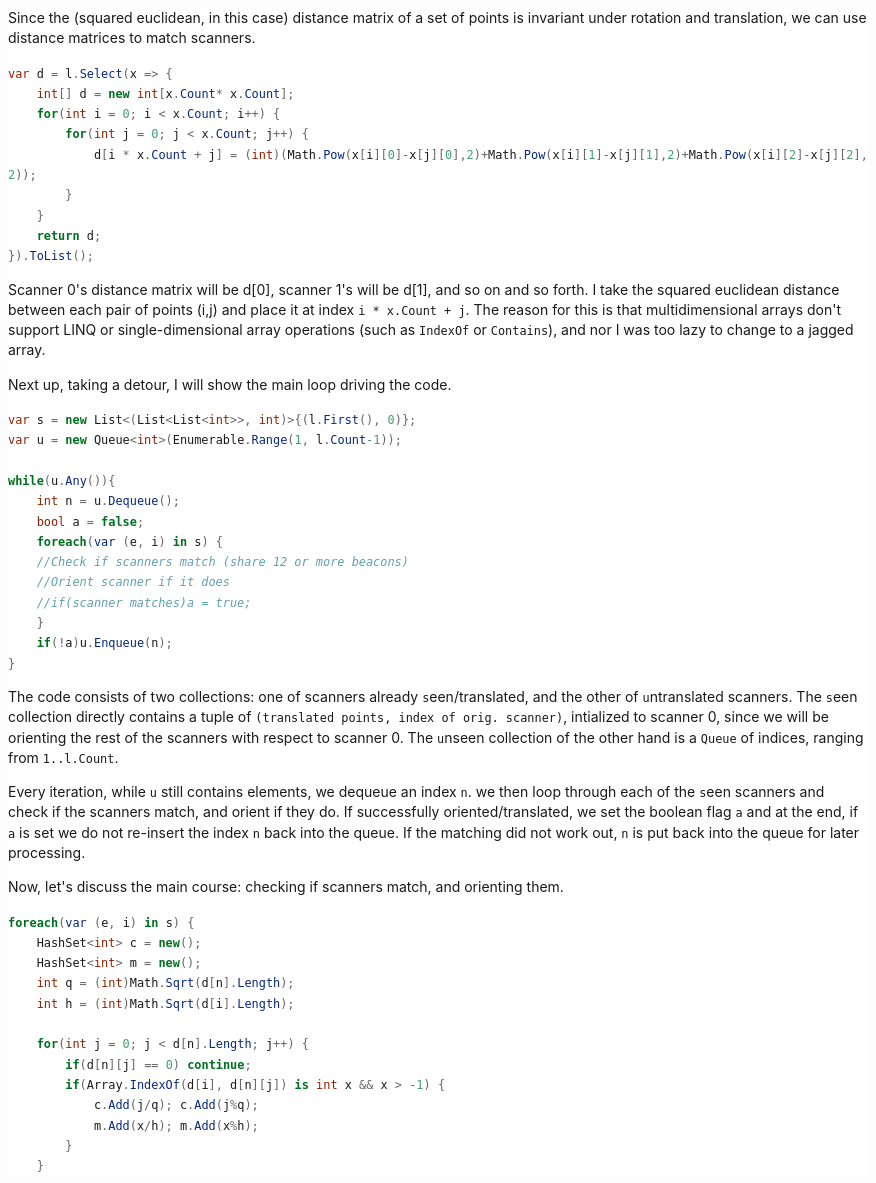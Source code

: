 Since the (squared euclidean, in this case) distance matrix of a set of points is invariant under rotation and translation, we can use distance matrices to match scanners.

```csharp
var d = l.Select(x => {
	int[] d = new int[x.Count* x.Count];
	for(int i = 0; i < x.Count; i++) {
		for(int j = 0; j < x.Count; j++) {
			d[i * x.Count + j] = (int)(Math.Pow(x[i][0]-x[j][0],2)+Math.Pow(x[i][1]-x[j][1],2)+Math.Pow(x[i][2]-x[j][2],2));
		}
	}
	return d;
}).ToList();
```

Scanner 0's distance matrix will be d\[0], scanner 1's will be d\[1], and so on and so forth. I take the squared euclidean distance between each pair of points (i,j) and place it at index `i * x.Count + j`. The reason for this is that multidimensional arrays don't support LINQ or single-dimensional array operations (such as `IndexOf` or `Contains`), and nor I was too lazy to change to a jagged array.

Next up, taking a detour, I will show the main loop driving the code.

```csharp
var s = new List<(List<List<int>>, int)>{(l.First(), 0)};
var u = new Queue<int>(Enumerable.Range(1, l.Count-1));

while(u.Any()){
	int n = u.Dequeue();
	bool a = false;
	foreach(var (e, i) in s) {
    //Check if scanners match (share 12 or more beacons)
    //Orient scanner if it does
    //if(scanner matches)a = true;
	}
	if(!a)u.Enqueue(n);
}
```

The code consists of two collections: one of scanners already `s`een/translated, and the other of `u`ntranslated scanners. The `s`een collection directly contains a tuple of `(translated points, index of orig. scanner)`, intialized to scanner 0, since we will be orienting the rest of the scanners with respect to scanner 0. The `u`nseen collection of the other hand is a `Queue` of indices, ranging from `1..l.Count`. 

Every iteration, while `u` still contains elements, we dequeue an index `n`. we then loop through each of the `s`een scanners and check if the scanners match, and orient if they do. If successfully oriented/translated, we set the boolean flag `a` and at the end, if `a` is set we do not re-insert the index `n` back into the queue. If the matching did not work out, `n` is put back into the queue for later processing.

Now, let's discuss the main course: checking if scanners match, and orienting them.

```csharp
foreach(var (e, i) in s) {
	HashSet<int> c = new();
	HashSet<int> m = new();
	int q = (int)Math.Sqrt(d[n].Length);
	int h = (int)Math.Sqrt(d[i].Length);
  
	for(int j = 0; j < d[n].Length; j++) {
		if(d[n][j] == 0) continue;
		if(Array.IndexOf(d[i], d[n][j]) is int x && x > -1) {
			c.Add(j/q); c.Add(j%q);
			m.Add(x/h); m.Add(x%h);
		}
	}
```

== ACTIVITY ==
Please give back the data above word for word, with no pictures included.

== EXERCISE SOLUTION ==
Source code

: Since the (squared euclidean, in this case) distance matrix of a set of points is invariant under rotation and translation, we can use distance matrices to match scanners.

```csharp
var d = l.Select(x => {
	int[] d = new int[x.Count* x.Count];
	for(int i = 0; i < x.Count; i++) {
		for(int j = 0; j < x.Count; j++) {
			d[i * x.Count + j] = (int)(Math.Pow(x[i][0]-x[j][0],2)+Math.Pow(x[i][1]-x[j][1],2)+Math.Pow(x[i][2]-x[j][2],2));
		}
	}
	return d;
}).ToList();
```

Scanner 0's distance matrix will be d\[0], scanner 1's will be d\[1], and so on and so forth. I take the squared euclidean distance between each pair of points (i,j) and place it at index `i * x.Count + j`. The reason for this is that multidimensional arrays don't support LINQ or single-dimensional array operations (such as `IndexOf` or `Contains`), and nor I was too lazy to change to a jagged array.

Next up, taking a detour, I will show the main loop driving the code.

```csharp
var s = new List<(List<List<int>>, int)>{(l.First(), 0)};
var u = new Queue<int>(Enumerable.Range(1, l.Count-1));

while(u.Any()){
	int n = u.Dequeue();
	bool a = false;
	foreach(var (e, i) in s) {
    //Check if scanners match (share 12 or more beacons)
    //Orient scanner if it does
    //if(scanner matches)a = true;
	}
	if(!a)u.Enqueue(n);
}
```

The code consists of two collections: one of scanners already `s`een/translated, and the other of `u`ntranslated scanners. The `s`een collection directly contains a tuple of `(translated points, index of orig. scanner)`, intialized to scanner 0, since we will be orienting the rest of the scanners with respect to scanner 0. The `u`nseen collection of the other hand is a `Queue` of indices, ranging from `1..l.Count`. 

Every iteration, while `u` still contains elements, we dequeue an index `n`. we then loop through each of the `s`een scanners and check if the scanners match, and orient if they do. If successfully oriented/translated, we set the boolean flag `a` and at the end, if `a` is set we do not re-insert the index `n` back into the queue. If the matching did not work out, `n` is put back into the queue for later processing.

Now, let's discuss the main course: checking if scanners match, and orienting them.

```csharp
foreach(var (e, i) in s) {
	HashSet<int> c = new();
	HashSet<int> m = new();
	int q = (int)Math.Sqrt(d[n].Length);
	int h = (int)Math.Sqrt(d[i].Length);
  
	for(int j = 0; j < d[n].Length; j++) {
		if(d[n][j] == 0) continue;
		if(Array.IndexOf(d[i], d[n][j]) is int x && x > -1) {
			c.Add(j/q); c.Add(j%q);
			m.Add(x/h); m.Add(x%h);
		}
	}
```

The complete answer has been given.